Hospital, wheelchair

Key patient information often is lost amid care transitions from hospitals to skilled nursing facilities, according to researchers at the University of California, San Francisco.

In a nationally representative survey of 471 SNFs examining information-sharing from each of their two highest-volume referring hospitals, the researchers found that key information often is missing during care transitions. The most prevalent types of missing information included functional, mental and behavioral status as well as who to contact at the hospital with follow-up questions. In addition, information often was delayed and arrived after the patient. Further, it often was difficult to use, with hospital discharge documents containing duplicative and extraneous information.
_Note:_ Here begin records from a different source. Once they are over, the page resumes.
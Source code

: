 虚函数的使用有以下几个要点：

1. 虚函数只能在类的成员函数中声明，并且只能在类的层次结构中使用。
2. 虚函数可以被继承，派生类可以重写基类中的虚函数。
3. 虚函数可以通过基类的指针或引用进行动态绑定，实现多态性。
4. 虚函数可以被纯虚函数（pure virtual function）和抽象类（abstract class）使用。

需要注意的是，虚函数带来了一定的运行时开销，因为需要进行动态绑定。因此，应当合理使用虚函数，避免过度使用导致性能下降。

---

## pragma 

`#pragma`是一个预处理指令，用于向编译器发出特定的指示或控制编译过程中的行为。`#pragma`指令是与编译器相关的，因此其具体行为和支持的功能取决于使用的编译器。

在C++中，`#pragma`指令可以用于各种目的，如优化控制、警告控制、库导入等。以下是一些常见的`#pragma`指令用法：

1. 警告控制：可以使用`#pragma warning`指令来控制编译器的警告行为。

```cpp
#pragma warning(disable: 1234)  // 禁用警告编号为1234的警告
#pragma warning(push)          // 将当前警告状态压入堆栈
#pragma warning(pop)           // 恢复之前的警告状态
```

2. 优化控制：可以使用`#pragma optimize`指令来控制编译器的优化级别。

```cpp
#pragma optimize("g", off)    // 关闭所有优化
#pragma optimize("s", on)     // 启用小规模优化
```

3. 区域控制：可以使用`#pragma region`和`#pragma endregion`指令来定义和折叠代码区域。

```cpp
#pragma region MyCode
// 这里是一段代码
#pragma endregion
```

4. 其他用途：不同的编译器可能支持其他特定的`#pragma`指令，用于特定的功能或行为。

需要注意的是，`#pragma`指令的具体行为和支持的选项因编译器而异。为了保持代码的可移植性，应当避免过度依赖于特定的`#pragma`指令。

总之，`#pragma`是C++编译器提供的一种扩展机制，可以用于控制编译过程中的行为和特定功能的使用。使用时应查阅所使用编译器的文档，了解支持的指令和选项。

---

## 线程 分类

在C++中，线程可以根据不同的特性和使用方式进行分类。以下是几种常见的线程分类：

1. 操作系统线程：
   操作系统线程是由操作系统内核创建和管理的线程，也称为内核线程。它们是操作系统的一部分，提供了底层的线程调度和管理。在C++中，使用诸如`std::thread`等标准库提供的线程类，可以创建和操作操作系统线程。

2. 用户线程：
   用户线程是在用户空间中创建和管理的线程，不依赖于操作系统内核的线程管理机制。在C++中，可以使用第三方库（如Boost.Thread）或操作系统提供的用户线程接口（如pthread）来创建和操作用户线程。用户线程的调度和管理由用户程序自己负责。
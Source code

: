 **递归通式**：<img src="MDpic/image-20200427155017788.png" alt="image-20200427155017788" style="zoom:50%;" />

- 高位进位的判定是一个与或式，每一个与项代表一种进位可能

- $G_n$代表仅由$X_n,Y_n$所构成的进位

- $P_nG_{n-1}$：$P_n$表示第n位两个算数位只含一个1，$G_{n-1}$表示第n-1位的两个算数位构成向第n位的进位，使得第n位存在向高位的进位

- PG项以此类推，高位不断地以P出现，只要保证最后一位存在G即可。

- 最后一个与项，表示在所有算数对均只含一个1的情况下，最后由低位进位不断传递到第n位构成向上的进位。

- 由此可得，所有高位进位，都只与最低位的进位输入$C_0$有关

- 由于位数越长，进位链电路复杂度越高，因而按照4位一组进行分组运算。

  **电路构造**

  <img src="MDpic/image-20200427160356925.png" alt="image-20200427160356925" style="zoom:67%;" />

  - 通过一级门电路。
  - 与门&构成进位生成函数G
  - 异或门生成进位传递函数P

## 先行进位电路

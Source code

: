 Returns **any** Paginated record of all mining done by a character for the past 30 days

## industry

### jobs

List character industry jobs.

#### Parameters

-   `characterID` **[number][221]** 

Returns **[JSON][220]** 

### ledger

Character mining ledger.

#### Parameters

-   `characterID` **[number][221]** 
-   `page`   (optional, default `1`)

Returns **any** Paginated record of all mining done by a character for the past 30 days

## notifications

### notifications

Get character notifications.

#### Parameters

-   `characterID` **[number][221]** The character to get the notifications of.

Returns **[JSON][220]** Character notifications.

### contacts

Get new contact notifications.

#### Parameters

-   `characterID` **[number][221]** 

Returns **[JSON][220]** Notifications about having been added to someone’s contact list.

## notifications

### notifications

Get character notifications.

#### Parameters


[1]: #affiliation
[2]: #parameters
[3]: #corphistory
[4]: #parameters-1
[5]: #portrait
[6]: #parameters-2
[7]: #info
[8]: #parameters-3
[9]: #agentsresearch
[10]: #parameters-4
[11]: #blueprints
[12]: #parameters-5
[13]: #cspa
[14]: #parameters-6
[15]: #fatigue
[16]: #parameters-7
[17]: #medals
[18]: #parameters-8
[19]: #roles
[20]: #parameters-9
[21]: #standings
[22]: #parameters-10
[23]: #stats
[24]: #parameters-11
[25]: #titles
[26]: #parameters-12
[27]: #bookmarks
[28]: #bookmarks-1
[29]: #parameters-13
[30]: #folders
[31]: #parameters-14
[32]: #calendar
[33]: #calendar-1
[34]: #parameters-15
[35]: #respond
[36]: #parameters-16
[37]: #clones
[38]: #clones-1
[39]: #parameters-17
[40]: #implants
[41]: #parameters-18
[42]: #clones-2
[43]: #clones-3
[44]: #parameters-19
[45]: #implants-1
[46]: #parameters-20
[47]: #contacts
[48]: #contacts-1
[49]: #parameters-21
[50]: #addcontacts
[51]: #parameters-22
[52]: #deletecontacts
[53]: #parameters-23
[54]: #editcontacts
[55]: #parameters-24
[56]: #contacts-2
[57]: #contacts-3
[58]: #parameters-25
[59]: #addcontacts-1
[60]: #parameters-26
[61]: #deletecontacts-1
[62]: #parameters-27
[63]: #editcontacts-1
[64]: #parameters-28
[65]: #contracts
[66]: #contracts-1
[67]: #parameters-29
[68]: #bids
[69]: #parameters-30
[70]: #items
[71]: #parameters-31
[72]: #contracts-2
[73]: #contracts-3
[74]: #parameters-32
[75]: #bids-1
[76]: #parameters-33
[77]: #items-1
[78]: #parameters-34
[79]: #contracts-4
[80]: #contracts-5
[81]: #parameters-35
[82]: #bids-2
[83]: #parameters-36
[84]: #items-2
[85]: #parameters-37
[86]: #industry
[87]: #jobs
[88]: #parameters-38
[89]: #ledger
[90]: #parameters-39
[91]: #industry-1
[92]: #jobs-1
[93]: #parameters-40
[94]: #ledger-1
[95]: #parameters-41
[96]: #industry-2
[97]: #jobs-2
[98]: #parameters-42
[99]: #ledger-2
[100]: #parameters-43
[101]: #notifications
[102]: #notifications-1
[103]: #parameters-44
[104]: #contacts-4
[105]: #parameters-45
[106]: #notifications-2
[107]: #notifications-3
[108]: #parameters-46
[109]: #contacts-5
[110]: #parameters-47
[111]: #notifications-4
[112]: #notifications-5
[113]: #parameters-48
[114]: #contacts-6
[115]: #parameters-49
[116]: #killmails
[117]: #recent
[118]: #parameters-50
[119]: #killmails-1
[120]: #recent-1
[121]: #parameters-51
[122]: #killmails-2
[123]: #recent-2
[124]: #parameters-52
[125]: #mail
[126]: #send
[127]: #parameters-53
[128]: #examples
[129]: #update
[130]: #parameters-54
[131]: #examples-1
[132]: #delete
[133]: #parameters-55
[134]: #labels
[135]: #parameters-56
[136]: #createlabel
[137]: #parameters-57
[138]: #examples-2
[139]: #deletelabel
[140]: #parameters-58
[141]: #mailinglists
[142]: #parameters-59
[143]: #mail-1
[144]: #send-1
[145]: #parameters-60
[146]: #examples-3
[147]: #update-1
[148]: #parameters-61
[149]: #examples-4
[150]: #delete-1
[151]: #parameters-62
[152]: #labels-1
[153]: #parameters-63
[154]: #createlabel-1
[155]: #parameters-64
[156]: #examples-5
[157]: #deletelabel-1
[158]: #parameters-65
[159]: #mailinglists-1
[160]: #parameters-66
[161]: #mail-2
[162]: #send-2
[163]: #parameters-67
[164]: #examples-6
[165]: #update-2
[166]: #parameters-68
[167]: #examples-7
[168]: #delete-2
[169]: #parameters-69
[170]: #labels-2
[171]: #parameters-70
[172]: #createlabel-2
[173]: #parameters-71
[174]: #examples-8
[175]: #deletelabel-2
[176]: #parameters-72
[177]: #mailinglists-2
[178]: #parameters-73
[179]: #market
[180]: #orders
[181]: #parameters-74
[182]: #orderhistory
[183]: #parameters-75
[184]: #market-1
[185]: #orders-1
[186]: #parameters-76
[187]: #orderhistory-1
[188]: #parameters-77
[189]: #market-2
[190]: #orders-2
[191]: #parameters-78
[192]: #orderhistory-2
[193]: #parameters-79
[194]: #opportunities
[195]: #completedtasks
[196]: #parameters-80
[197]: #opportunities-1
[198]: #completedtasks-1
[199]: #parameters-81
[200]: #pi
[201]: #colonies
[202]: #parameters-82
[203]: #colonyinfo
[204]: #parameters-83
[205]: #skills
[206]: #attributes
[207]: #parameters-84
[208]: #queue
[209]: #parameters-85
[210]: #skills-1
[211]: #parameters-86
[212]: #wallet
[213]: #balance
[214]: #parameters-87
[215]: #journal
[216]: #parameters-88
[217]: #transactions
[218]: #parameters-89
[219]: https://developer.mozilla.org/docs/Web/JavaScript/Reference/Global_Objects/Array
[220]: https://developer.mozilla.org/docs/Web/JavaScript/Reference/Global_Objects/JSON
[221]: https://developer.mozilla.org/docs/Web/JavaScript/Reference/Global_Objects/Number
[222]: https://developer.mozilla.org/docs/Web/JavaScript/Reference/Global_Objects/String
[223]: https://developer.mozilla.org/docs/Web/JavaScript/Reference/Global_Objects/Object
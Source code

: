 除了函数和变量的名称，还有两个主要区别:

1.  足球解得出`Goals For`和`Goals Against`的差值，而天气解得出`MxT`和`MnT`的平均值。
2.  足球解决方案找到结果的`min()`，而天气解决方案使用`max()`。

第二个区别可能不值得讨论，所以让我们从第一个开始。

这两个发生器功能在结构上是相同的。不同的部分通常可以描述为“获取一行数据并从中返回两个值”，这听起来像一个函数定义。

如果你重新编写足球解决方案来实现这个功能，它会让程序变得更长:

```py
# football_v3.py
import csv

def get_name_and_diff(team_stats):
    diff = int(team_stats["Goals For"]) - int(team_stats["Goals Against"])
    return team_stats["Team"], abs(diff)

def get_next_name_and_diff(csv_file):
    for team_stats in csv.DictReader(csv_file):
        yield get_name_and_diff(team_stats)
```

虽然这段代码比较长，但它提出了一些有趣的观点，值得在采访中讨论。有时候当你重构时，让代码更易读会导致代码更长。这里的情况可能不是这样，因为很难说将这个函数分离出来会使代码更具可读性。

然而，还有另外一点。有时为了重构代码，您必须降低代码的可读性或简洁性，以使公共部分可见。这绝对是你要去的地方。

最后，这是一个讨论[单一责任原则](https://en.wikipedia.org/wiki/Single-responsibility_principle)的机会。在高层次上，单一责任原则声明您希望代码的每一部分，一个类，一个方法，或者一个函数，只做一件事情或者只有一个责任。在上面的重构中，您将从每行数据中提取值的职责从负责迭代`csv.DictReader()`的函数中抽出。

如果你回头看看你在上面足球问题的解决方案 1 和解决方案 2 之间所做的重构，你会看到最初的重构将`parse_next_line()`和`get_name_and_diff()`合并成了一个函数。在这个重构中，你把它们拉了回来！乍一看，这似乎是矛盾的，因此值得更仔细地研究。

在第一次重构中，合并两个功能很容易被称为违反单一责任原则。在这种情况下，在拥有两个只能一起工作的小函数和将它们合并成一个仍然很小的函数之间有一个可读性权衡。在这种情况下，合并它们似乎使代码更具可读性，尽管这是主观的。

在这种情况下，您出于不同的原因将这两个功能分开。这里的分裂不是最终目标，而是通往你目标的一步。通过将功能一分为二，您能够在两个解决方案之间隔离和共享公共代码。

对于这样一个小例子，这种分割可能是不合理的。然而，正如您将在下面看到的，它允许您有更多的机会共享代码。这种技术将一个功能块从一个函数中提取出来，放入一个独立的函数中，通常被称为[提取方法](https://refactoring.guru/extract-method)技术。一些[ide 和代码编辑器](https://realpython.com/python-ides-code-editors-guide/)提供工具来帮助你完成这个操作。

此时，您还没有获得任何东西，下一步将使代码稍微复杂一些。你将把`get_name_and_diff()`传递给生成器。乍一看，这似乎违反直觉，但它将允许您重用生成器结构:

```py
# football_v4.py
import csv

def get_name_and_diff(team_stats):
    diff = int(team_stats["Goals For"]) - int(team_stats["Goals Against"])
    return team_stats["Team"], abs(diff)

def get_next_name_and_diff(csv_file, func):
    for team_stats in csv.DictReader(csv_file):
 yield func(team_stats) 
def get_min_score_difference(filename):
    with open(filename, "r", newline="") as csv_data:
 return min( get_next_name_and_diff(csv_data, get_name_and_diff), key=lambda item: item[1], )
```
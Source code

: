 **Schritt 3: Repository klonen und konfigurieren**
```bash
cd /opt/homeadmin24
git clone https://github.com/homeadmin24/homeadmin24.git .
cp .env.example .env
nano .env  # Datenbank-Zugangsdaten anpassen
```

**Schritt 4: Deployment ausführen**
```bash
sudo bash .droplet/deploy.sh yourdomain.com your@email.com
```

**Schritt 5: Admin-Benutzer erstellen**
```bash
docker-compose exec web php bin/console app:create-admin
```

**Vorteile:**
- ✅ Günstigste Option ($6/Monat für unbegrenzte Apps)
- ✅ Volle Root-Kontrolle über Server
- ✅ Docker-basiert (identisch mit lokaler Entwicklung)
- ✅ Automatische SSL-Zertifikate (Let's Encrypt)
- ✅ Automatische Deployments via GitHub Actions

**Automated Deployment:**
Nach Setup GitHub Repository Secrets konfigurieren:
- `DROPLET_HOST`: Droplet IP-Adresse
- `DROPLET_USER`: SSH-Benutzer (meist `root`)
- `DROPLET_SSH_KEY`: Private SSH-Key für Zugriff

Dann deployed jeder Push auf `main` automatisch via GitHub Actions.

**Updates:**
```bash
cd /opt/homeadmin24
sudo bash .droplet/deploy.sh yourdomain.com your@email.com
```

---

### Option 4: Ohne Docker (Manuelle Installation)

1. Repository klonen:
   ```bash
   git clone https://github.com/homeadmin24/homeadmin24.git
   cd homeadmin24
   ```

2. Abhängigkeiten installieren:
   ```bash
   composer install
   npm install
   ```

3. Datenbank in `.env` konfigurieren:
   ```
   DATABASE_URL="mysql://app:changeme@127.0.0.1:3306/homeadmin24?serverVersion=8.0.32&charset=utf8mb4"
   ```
These shortcomings across multiple dimensions of information-sharing raise concerns about the hospital-to-SNF transitional care experience and potential for quality and safety challenges, the researchers noted.

Notably, however, having a hospital clinician on-site at the SNF was associated with more complete, timely and usable information-sharing. Other factors, such as having a hospital-SNF collaborative or hospital participation in an accountable care organization that should motivate efforts to improve care transitions, however, were not consistently associated with better information sharing. 

“This study confirms the need for Age-Friendly Health Systems that prevent harm and focus on what matters to older adults across the entire continuum of care, from hospital to skilled nursing facility to home,” said Terry Fulmer, Ph.D., RN, FAAN, president of the John A. Hartford Foundation, which funded the study. “Given the enormous investments in health information technology, it is unacceptable that timely, usable information is not shared across settings of care.”

Full results can be found in JAMA Network Open.